House Speaker Ryan says U.S. has 'plenty of money' for Zika

WASHINGTON (Reuters) - U.S. House Speaker Paul Ryan said on Tuesday that the federal government has “plenty of money” to combat the rapidly spreading mosquito-borne Zika virus, which is spreading through the Americas and has been linked to thousands of birth defects in Brazil.

Aedes aegypti mosquitoes are seen at the Laboratory of Entomology and Ecology of the Dengue Branch of the U.S. Centers for Disease Control and Prevention in San Juan, March 6, 2016. REUTERS/Alvin Baez

“There is plenty of money in the pipeline right now, money that is not going to Ebola, that was already in the pipeline, that can go immediately to Zika,” the Wisconsin Republican told reporters. He provided no details, but said the money could be “reprogrammed” from other purposes.

Ryan’s comment comes as Congress continues to debate an Obama administration request for $1.8 billion in emergency funding to address the Zika outbreak, which the World Health Organization estimates could eventually affect as many as four million people in the Americas.

Republicans, who initially urged the administration to use funding set aside for the dwindling but still deadly Ebola outbreak in West Africa, continue to press the administration to agree to reprogram money already earmarked for other purposes.

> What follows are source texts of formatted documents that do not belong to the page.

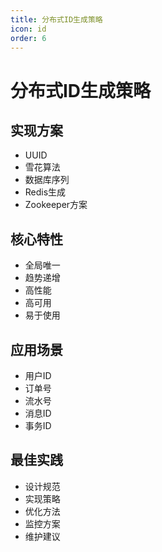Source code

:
 ```yaml
---
title: 分布式ID生成策略
icon: id
order: 6
---
```


# 分布式ID生成策略

## 实现方案
- UUID
- 雪花算法
- 数据库序列
- Redis生成
- Zookeeper方案

## 核心特性
- 全局唯一
- 趋势递增
- 高性能
- 高可用
- 易于使用

## 应用场景
- 用户ID
- 订单号
- 流水号
- 消息ID
- 事务ID

## 最佳实践
- 设计规范
- 实现策略
- 优化方法
- 监控方案
- 维护建议
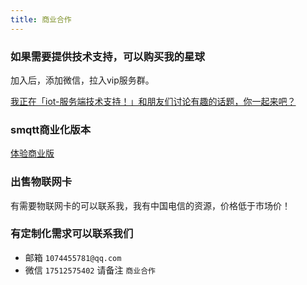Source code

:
```yaml
---
title: 商业合作
---
```


### 如果需要提供技术支持，可以购买我的星球
加入后，添加微信，拉入vip服务群。

[我正在「iot-服务端技术支持！」和朋友们讨论有趣的话题，你⼀起来吧？](https://t.zsxq.com/j6qjQ3J)

### smqtt商业化版本

[体验商业版](http://114.116.98.217:50000)

### 出售物联网卡

有需要物联网卡的可以联系我，我有中国电信的资源，价格低于市场价！

### 有定制化需求可以联系我们

- 邮箱 `1074455781@qq.com`
- 微信 `17512575402` 请备注 `商业合作`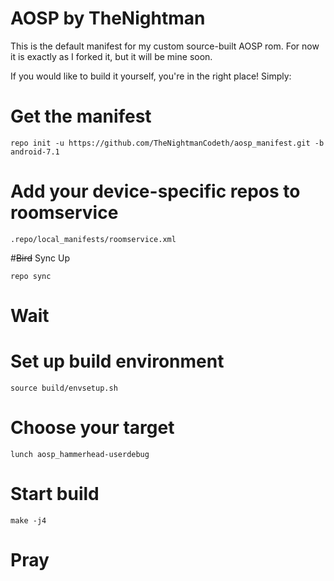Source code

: # AOSP by TheNightman
This is the default manifest for my custom source-built AOSP rom.
For now it is exactly as I forked it, but it will be mine soon.

If you would like to build it yourself, you're in the right place!
Simply:

# Get the manifest
```
repo init -u https://github.com/TheNightmanCodeth/aosp_manifest.git -b android-7.1
```

# Add your device-specific repos to roomservice
`.repo/local_manifests/roomservice.xml`

#~~Bird~~ Sync Up
```
repo sync
```

# Wait

# Set up build environment
```
source build/envsetup.sh
```

# Choose your target
```
lunch aosp_hammerhead-userdebug
```

# Start build
```
make -j4
```

# Pray
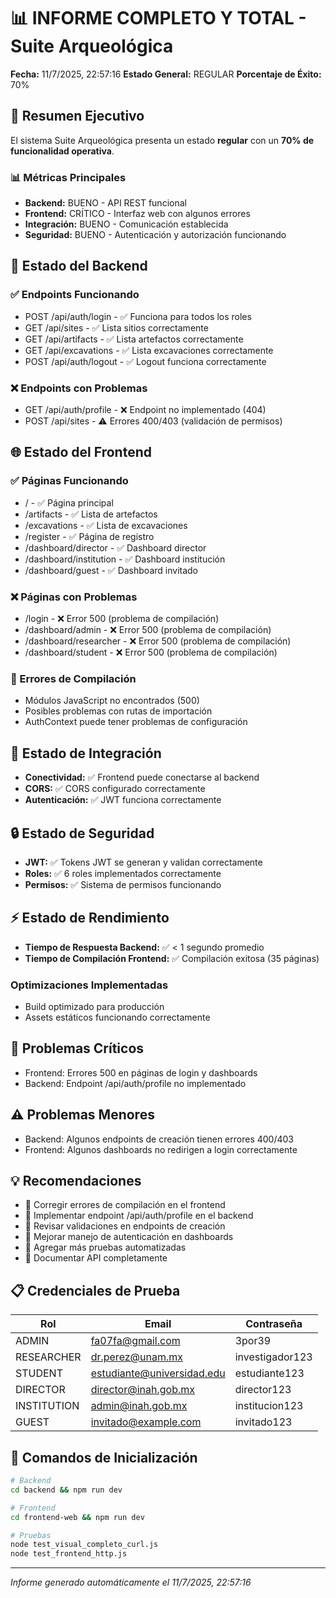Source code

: # 📊 INFORME COMPLETO Y TOTAL - Suite Arqueológica

**Fecha:** 11/7/2025, 22:57:16
**Estado General:** REGULAR
**Porcentaje de Éxito:** 70%

## 🎯 Resumen Ejecutivo

El sistema Suite Arqueológica presenta un estado **regular** con un **70% de funcionalidad operativa**.

### 📊 Métricas Principales

- **Backend:** BUENO - API REST funcional
- **Frontend:** CRÍTICO - Interfaz web con algunos errores
- **Integración:** BUENO - Comunicación establecida
- **Seguridad:** BUENO - Autenticación y autorización funcionando

## 🔧 Estado del Backend

### ✅ Endpoints Funcionando
- POST /api/auth/login - ✅ Funciona para todos los roles
- GET /api/sites - ✅ Lista sitios correctamente
- GET /api/artifacts - ✅ Lista artefactos correctamente
- GET /api/excavations - ✅ Lista excavaciones correctamente
- POST /api/auth/logout - ✅ Logout funciona correctamente

### ❌ Endpoints con Problemas
- GET /api/auth/profile - ❌ Endpoint no implementado (404)
- POST /api/sites - ⚠️ Errores 400/403 (validación de permisos)

## 🌐 Estado del Frontend

### ✅ Páginas Funcionando
- / - ✅ Página principal
- /artifacts - ✅ Lista de artefactos
- /excavations - ✅ Lista de excavaciones
- /register - ✅ Página de registro
- /dashboard/director - ✅ Dashboard director
- /dashboard/institution - ✅ Dashboard institución
- /dashboard/guest - ✅ Dashboard invitado

### ❌ Páginas con Problemas
- /login - ❌ Error 500 (problema de compilación)
- /dashboard/admin - ❌ Error 500 (problema de compilación)
- /dashboard/researcher - ❌ Error 500 (problema de compilación)
- /dashboard/student - ❌ Error 500 (problema de compilación)

### 🚨 Errores de Compilación
- Módulos JavaScript no encontrados (500)
- Posibles problemas con rutas de importación
- AuthContext puede tener problemas de configuración

## 🔗 Estado de Integración

- **Conectividad:** ✅ Frontend puede conectarse al backend
- **CORS:** ✅ CORS configurado correctamente
- **Autenticación:** ✅ JWT funciona correctamente

## 🔒 Estado de Seguridad

- **JWT:** ✅ Tokens JWT se generan y validan correctamente
- **Roles:** ✅ 6 roles implementados correctamente
- **Permisos:** ✅ Sistema de permisos funcionando

## ⚡ Estado de Rendimiento

- **Tiempo de Respuesta Backend:** ✅ < 1 segundo promedio
- **Tiempo de Compilación Frontend:** ✅ Compilación exitosa (35 páginas)

### Optimizaciones Implementadas
- Build optimizado para producción
- Assets estáticos funcionando correctamente

## 🚨 Problemas Críticos

- Frontend: Errores 500 en páginas de login y dashboards
- Backend: Endpoint /api/auth/profile no implementado

## ⚠️ Problemas Menores

- Backend: Algunos endpoints de creación tienen errores 400/403
- Frontend: Algunos dashboards no redirigen a login correctamente

## 💡 Recomendaciones

- 🔧 Corregir errores de compilación en el frontend
- 🔧 Implementar endpoint /api/auth/profile en el backend
- 🔧 Revisar validaciones en endpoints de creación
- 🔧 Mejorar manejo de autenticación en dashboards
- 🔧 Agregar más pruebas automatizadas
- 🔧 Documentar API completamente

## 📋 Credenciales de Prueba

| Rol | Email | Contraseña |
|-----|-------|------------|
| ADMIN | fa07fa@gmail.com | 3por39 |
| RESEARCHER | dr.perez@unam.mx | investigador123 |
| STUDENT | estudiante@universidad.edu | estudiante123 |
| DIRECTOR | director@inah.gob.mx | director123 |
| INSTITUTION | admin@inah.gob.mx | institucion123 |
| GUEST | invitado@example.com | invitado123 |

## 🚀 Comandos de Inicialización

```bash
# Backend
cd backend && npm run dev

# Frontend
cd frontend-web && npm run dev

# Pruebas
node test_visual_completo_curl.js
node test_frontend_http.js
```

---
*Informe generado automáticamente el 11/7/2025, 22:57:16*

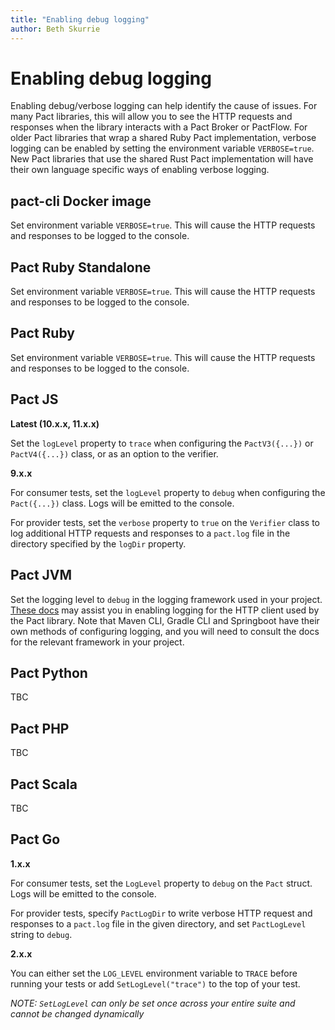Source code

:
 ```yaml
---
title: "Enabling debug logging"
author: Beth Skurrie
---
```


# Enabling debug logging

Enabling debug/verbose logging can help identify the cause of issues. For many Pact libraries, this will allow you to see the HTTP requests and responses when the library interacts with a Pact Broker or PactFlow. For older Pact libraries that wrap a shared Ruby Pact implementation, verbose logging can be enabled by setting the environment variable `VERBOSE=true`. New Pact libraries that use the shared Rust Pact implementation will have their own language specific ways of enabling verbose logging.

## pact-cli Docker image

Set environment variable `VERBOSE=true`. This will cause the HTTP requests and responses to be logged to the console.

## Pact Ruby Standalone

Set environment variable `VERBOSE=true`. This will cause the HTTP requests and responses to be logged to the console.

## Pact Ruby

Set environment variable `VERBOSE=true`. This will cause the HTTP requests and responses to be logged to the console.

## Pact JS

**Latest (10.x.x, 11.x.x)**

Set the `logLevel` property to `trace` when configuring the `PactV3({...})` or `PactV4({...})` class, or as an option to the verifier.

**9.x.x**

For consumer tests, set the `logLevel` property to `debug` when configuring the `Pact({...})` class. Logs will be emitted to the console. 

For provider tests, set the `verbose` property to `true` on the `Verifier` class to log additional HTTP requests and responses to a `pact.log` file in the directory specified by the `logDir` property.

## Pact JVM

Set the logging level to `debug` in the logging framework used in your project. [These docs](https://hc.apache.org/httpclient-legacy/logging.html) may assist you in enabling logging for the HTTP client used by the Pact library. Note that Maven CLI, Gradle CLI and Springboot have their own methods of configuring logging, and you will need to consult the docs for the relevant framework in your project.

## Pact Python

TBC

## Pact PHP

TBC

## Pact Scala

TBC

## Pact Go

**1.x.x**

For consumer tests, set the `LogLevel` property to `debug` on the `Pact` struct. Logs will be emitted to the console.

For provider tests, specify `PactLogDir` to write verbose HTTP request and responses to a `pact.log` file in the given directory, and set `PactLogLevel` string to `debug`.

**2.x.x**

You can either set the `LOG_LEVEL` environment variable to `TRACE` before running your tests or add `SetLogLevel("trace")` to the top of your test.

*NOTE: `SetLogLevel` can only be set once across your entire suite and cannot be changed dynamically*
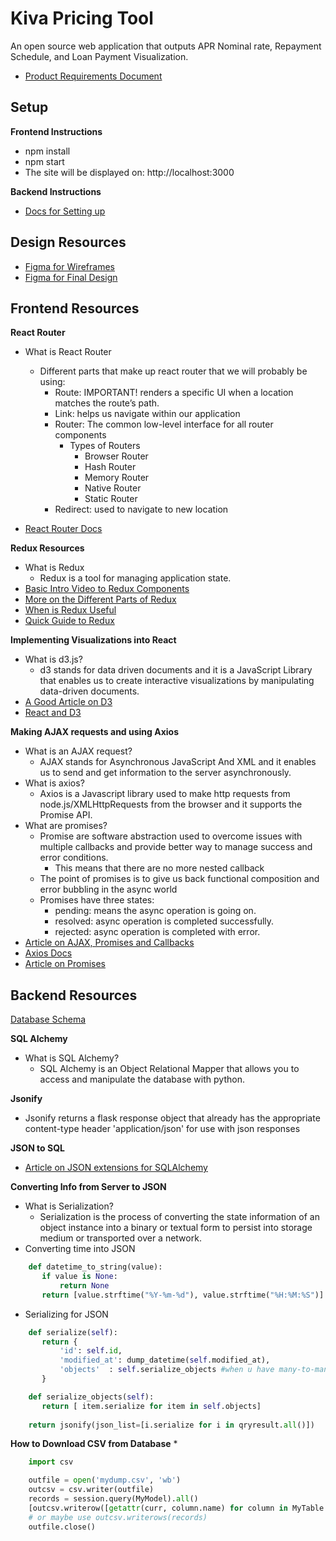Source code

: # Kiva Pricing Tool
An open source web application that outputs APR Nominal rate, Repayment Schedule, and Loan Payment Visualization.
* [Product Requirements Document](https://docs.google.com/document/d/1Rw6Q8YMIpvYFXR3eStdTVT4iZXMpR7En3_yg677VgjE/edit?usp=sharing)

## Setup
**Frontend Instructions**
* npm install
* npm start
* The site will be displayed on: http://localhost:3000 

**Backend Instructions**
* [Docs for Setting up](https://github.com/tko22/flask-boilerplate/blob/master/docs/regular-setup.md)

## Design Resources
* [Figma for Wireframes](https://www.figma.com/file/0jmf44vrazZ8C2vkTCwnroMF/Kiva)
* [Figma for Final Design]()

## Frontend Resources

**React Router**
* What is React Router
    * Different parts that make up react router that we will probably be using: 
        * Route: IMPORTANT! renders a specific UI when a location matches the route’s path.
        * Link: helps us navigate within our application
        * Router: The common low-level interface for all router components
            * Types of Routers
                * Browser Router
                * Hash Router 
                * Memory Router
                * Native Router
                * Static Router
        * Redirect: used to navigate to new location

* [React Router Docs](https://reacttraining.com/react-router/web/guides/philosophy)

**Redux Resources**
* What is Redux
    * Redux is a tool for managing application state.
* [Basic Intro Video to Redux Components](https://www.youtube.com/watch?v=DiLVAXlVYR0)
* [More on the Different Parts of Redux](https://redux.js.org/#the-gist)
* [When is Redux Useful](https://medium.com/@dan_abramov/you-might-not-need-redux-be46360cf367)
* [Quick Guide to Redux](https://medium.freecodecamp.org/a-quick-guide-to-redux-for-beginners-971d18c0509b)

**Implementing Visualizations into React**
* What is d3.js?
    * d3 stands for data driven documents and it is a JavaScript Library that enables us to create interactive visualizations by manipulating data-driven documents.
* [A Good Article on D3](https://medium.com/@enjalot/the-hitchhikers-guide-to-d3-js-a8552174733a)
* [React and D3](https://github.com/hshoff/vx)

**Making AJAX requests and using Axios**
* What is an AJAX request?
    * AJAX stands for Asynchronous JavaScript And XML and it enables us to send and get information to the server asynchronously.
* What is axios?
    * Axios is a Javascript library used to make http requests from node.js/XMLHttpRequests from the browser and it supports the Promise API.
* What are promises?
    * Promise are software abstraction used to overcome issues with multiple callbacks and provide better way to manage success and error conditions.
        * This means that there are no more nested callback 
    * The point of promises is to give us back functional composition and error bubbling in the async world
    * Promises have three states:
        * pending: means the async operation is going on.
        * resolved: async operation is completed successfully.
        * rejected: async operation is completed with error.
* [Article on AJAX, Promises and Callbacks](https://medium.com/front-end-hacking/ajax-async-callback-promise-e98f8074ebd7)
* [Axios Docs](https://github.com/axios/axios)
* [Article on Promises](https://gist.github.com/domenic/3889970)

## Backend Resources
[Database Schema](https://docs.google.com/document/d/1qriyM0TZ51yHTynVHcDXwpPW9GKJDdjv6Nk0JDInJho/edit?usp=sharing)

**SQL Alchemy**
* What is SQL Alchemy?
    * SQL Alchemy is an Object Relational Mapper that allows you to access and manipulate the database with python.

**Jsonify** 
* Jsonify returns a flask response object that already has the appropriate content-type header 'application/json' for use with json responses

**JSON to SQL**
* [Article on JSON extensions for SQLAlchemy](https://www.compose.com/articles/using-json-extensions-in-postgresql-from-python-2/)

**Converting Info from Server to JSON**
* What is Serialization?
    * Serialization is the process of converting the state information of an object instance into a binary or textual form to persist into storage medium or transported over a network.
* Converting time into JSON
```python
    def datetime_to_string(value):
       if value is None:
           return None
       return [value.strftime("%Y-%m-%d"), value.strftime("%H:%M:%S")]
```
* Serializing for JSON
```python
    def serialize(self):
       return {
           'id': self.id,
           'modified_at': dump_datetime(self.modified_at),
           'objects'  : self.serialize_objects #when u have many-to-many relations
       }

    def serialize_objects(self):
       return [ item.serialize for item in self.objects]
       
    return jsonify(json_list=[i.serialize for i in qryresult.all()])
```

**How to Download CSV from Database**
* 
```python
    import csv

    outfile = open('mydump.csv', 'wb')
    outcsv = csv.writer(outfile)
    records = session.query(MyModel).all()
    [outcsv.writerow([getattr(curr, column.name) for column in MyTable.__mapper__.columns]) for curr in records]
    # or maybe use outcsv.writerows(records)
    outfile.close()
```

Republicans on the House Appropriations Committee estimate that the U.S. Department of Health and Human Services and the State Department have up to $2.7 billion in combined unobligated funding that could be tapped for Zika.

“It’s the fastest way to address the crisis,” a Republican aide said.

Democrats are pushing for new emergency funding for Zika, saying the use of money already appropriated could endanger other important programs.

“We’ve been hesitant to signing on, because we don’t want to rob Peter to pay Paul,” a Democratic aide said.

Zika is carried by mosquitoes, which transmit the virus to humans. However, much remains unknown about Zika, including whether the virus actually causes the rare birth defect microcephaly in babies.

Public health officials say that link is growing stronger with new evidence, but expect it will take months to draw preliminary conclusions from studies of the virus, and possibly years to prove a connection.

More than a dozen suspected cases of sexual transmission in the United States and France, and one case of suspected transmission through a blood transfusion in Brazil have raised questions about other ways that Zika may spread.

Aides, however, said an agreement was unlikely by Wednesday, when U.S. House lawmakers are scheduled to leave for a two-week spring break. The chamber is due to reconvene on April 12.

The Senate is already on break until April 4.